UK: Why Inflation Shouldn’t Be An Issue For The Bank Of England

Like in the US, Britain is likely to see some pent-up demand emerge this year, as the economy reopens. But the corresponding impact on inflation is unlikely to be a major concern for the Bank of England. That suggests any tightening of monetary policy is going to be a 2023 story at the earliest.

The UK will release inflation and retail data this week, and unsurprisingly with the country stuck in lockdown, both are likely to be relatively depressed. Headline CPI will remain heavily constrained by energy prices, while more timely spending data points to a post-Christmas 4% fall in retail sales.

But with reflation becoming a key theme in financial markets, it’s a good time to ask, will the UK see price pressures re-emerge as the country reopens? 

Strictly speaking, yes. Headline inflation is likely to be back to 2% by the end of 2021, though unsurprisingly a lot of that is down to energy. We’ll soon be no longer comparing current petrol prices to the severely depressed levels of last spring. A 9% increase in the household energy cap, and the end of the hospitality VAT cut, will also both add upward pressure.

But will it last? We think probably not, and that for a few key reasons, inflation is likely to drift back below target in 2022.

The strong consumer recovery comes with caveats

A lot depends on consumer spending, and there’s little doubt there is pent-up demand waiting to be unleashed once the economy reopens on a sustained basis. 

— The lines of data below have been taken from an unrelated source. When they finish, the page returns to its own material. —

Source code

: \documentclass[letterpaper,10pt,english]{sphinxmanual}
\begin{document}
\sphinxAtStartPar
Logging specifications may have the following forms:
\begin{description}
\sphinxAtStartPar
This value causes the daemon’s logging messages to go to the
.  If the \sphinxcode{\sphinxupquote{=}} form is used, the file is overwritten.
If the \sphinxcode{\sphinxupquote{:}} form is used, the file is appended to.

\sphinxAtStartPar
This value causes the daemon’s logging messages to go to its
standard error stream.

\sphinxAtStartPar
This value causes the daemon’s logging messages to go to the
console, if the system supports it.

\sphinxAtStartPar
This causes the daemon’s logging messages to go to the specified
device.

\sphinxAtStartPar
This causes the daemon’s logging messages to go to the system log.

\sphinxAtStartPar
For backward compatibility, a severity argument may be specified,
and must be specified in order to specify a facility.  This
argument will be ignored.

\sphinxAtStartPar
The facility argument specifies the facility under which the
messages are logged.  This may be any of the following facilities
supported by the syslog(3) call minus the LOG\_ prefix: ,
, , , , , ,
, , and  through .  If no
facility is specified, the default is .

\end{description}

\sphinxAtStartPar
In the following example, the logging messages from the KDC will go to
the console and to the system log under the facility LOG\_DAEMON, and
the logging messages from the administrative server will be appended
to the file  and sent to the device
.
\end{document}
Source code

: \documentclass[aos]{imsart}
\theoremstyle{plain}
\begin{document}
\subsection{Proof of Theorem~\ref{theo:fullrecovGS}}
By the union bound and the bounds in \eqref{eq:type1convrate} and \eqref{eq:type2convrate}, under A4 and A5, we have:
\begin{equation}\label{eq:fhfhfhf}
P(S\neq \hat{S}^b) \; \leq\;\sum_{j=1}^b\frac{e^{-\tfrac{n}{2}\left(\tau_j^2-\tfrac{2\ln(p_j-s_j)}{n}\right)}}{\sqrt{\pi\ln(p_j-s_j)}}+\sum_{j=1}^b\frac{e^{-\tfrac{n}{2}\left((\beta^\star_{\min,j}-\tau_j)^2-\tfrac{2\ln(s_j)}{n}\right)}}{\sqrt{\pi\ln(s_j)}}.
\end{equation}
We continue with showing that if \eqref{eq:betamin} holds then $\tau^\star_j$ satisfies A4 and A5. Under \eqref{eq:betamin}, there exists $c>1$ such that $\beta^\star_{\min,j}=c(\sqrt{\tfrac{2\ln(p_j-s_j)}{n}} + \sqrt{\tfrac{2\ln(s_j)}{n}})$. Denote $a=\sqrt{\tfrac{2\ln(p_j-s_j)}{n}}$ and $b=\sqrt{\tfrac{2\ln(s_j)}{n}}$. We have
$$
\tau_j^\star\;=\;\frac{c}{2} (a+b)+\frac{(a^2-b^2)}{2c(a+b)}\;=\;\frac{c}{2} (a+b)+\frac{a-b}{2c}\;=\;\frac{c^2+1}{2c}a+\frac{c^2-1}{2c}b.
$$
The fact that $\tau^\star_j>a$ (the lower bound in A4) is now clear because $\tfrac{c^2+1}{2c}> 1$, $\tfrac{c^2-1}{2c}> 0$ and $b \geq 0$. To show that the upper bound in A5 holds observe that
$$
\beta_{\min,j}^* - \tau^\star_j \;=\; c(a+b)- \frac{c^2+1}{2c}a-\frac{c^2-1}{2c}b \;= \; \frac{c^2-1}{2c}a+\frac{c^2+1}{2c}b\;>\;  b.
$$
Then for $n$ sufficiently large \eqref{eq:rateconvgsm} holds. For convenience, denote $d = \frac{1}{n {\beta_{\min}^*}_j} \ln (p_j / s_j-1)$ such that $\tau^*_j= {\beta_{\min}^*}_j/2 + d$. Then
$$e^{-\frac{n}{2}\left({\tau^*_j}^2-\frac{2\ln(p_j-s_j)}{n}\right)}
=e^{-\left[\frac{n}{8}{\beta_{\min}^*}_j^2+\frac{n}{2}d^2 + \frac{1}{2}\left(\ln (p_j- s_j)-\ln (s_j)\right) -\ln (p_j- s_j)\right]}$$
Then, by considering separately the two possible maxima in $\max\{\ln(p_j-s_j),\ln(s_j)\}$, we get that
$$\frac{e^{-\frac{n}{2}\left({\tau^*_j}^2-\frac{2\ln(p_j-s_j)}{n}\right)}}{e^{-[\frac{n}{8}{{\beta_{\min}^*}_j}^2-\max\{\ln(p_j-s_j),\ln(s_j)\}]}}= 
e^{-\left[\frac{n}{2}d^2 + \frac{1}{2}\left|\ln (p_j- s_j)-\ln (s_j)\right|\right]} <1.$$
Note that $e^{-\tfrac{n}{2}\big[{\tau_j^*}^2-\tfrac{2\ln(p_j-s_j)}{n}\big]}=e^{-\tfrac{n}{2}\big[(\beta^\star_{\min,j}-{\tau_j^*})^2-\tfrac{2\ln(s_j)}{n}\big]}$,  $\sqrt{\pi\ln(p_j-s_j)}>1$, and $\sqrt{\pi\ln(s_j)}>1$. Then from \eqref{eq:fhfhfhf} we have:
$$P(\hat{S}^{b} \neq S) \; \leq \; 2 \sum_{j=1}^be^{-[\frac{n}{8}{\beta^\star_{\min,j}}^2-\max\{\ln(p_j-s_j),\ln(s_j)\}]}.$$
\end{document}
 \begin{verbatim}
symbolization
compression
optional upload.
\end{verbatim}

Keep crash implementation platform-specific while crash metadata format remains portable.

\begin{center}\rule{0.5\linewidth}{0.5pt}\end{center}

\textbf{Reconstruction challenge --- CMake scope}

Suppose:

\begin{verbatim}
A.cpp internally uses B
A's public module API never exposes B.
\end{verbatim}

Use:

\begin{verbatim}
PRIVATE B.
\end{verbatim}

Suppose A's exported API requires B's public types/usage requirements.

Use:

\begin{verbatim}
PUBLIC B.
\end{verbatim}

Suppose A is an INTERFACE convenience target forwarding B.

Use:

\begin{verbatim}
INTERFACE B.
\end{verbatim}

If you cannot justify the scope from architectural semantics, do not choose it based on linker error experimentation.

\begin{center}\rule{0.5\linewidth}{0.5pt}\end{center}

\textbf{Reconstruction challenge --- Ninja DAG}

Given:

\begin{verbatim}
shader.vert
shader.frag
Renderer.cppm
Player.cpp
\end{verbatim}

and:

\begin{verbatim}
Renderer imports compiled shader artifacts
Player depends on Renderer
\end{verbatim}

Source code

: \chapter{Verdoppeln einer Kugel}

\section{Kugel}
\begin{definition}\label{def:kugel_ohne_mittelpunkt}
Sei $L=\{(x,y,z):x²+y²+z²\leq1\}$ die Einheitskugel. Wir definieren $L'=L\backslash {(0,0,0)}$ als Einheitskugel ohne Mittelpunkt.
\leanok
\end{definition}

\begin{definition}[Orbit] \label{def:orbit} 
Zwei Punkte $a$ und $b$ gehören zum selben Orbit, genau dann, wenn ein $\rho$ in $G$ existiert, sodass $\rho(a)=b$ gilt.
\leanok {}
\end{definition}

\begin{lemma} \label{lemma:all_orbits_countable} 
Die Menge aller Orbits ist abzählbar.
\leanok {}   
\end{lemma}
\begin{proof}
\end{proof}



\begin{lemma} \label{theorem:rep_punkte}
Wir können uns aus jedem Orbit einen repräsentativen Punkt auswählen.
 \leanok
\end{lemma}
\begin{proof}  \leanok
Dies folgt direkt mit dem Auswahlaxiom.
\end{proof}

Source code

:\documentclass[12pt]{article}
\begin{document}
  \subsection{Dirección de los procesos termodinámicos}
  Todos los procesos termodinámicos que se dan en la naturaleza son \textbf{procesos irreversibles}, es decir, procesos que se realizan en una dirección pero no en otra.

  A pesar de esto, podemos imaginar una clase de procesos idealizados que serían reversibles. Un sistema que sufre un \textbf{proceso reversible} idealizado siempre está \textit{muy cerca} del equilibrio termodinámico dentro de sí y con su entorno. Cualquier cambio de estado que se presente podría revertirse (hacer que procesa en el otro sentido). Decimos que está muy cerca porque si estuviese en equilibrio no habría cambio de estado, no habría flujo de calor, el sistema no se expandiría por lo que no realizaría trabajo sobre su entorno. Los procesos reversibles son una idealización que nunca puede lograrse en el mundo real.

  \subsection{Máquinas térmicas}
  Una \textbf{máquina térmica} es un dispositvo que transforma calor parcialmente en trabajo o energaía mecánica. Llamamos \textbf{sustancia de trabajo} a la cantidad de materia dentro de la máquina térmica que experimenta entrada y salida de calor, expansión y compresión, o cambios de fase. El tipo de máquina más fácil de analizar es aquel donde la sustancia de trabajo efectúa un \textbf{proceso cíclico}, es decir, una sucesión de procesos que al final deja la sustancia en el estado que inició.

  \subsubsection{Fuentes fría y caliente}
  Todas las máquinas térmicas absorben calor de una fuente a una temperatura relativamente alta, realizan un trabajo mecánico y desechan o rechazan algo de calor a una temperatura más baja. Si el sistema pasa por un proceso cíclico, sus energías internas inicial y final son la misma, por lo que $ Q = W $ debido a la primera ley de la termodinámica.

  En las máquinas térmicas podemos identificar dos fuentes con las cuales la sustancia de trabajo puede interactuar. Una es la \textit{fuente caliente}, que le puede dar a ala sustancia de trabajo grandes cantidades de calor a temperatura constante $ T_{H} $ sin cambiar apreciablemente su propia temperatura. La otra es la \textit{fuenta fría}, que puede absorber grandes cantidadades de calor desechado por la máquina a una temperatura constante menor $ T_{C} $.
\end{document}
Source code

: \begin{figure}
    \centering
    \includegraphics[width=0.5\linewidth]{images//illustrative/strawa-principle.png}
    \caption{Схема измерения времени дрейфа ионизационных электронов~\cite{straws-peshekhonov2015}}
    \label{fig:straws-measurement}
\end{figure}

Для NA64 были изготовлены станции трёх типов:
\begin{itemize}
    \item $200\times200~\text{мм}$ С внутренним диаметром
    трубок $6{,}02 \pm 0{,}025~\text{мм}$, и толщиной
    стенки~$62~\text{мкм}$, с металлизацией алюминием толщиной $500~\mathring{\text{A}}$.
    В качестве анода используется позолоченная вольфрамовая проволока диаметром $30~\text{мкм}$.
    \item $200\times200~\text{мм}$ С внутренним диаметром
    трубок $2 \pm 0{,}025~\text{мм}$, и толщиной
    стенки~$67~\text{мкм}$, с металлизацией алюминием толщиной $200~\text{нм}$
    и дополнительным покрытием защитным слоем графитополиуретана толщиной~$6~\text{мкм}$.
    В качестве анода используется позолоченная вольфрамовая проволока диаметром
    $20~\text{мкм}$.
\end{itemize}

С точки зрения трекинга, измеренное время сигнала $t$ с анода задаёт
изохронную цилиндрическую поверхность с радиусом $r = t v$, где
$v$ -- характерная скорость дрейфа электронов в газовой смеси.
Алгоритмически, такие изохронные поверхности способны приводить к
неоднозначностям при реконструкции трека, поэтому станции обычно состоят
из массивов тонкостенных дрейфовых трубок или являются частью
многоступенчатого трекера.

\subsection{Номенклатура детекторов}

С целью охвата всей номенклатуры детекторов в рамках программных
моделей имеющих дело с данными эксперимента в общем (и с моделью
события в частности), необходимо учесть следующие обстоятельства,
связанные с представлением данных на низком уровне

The UK savings ratio has spiked to 17% as of the third quarter, well above pre-crisis levels. And we expect this to help drive a strong recovery in output through the spring/summer.

But there are caveats - the biggest being that this rise in involuntary savings has disproportionately benefited higher earners. A Bank of England survey from last year indicated many of those on lower incomes have seen savings fall, no doubt linked to the higher rates of redundancies and furlough among these workers.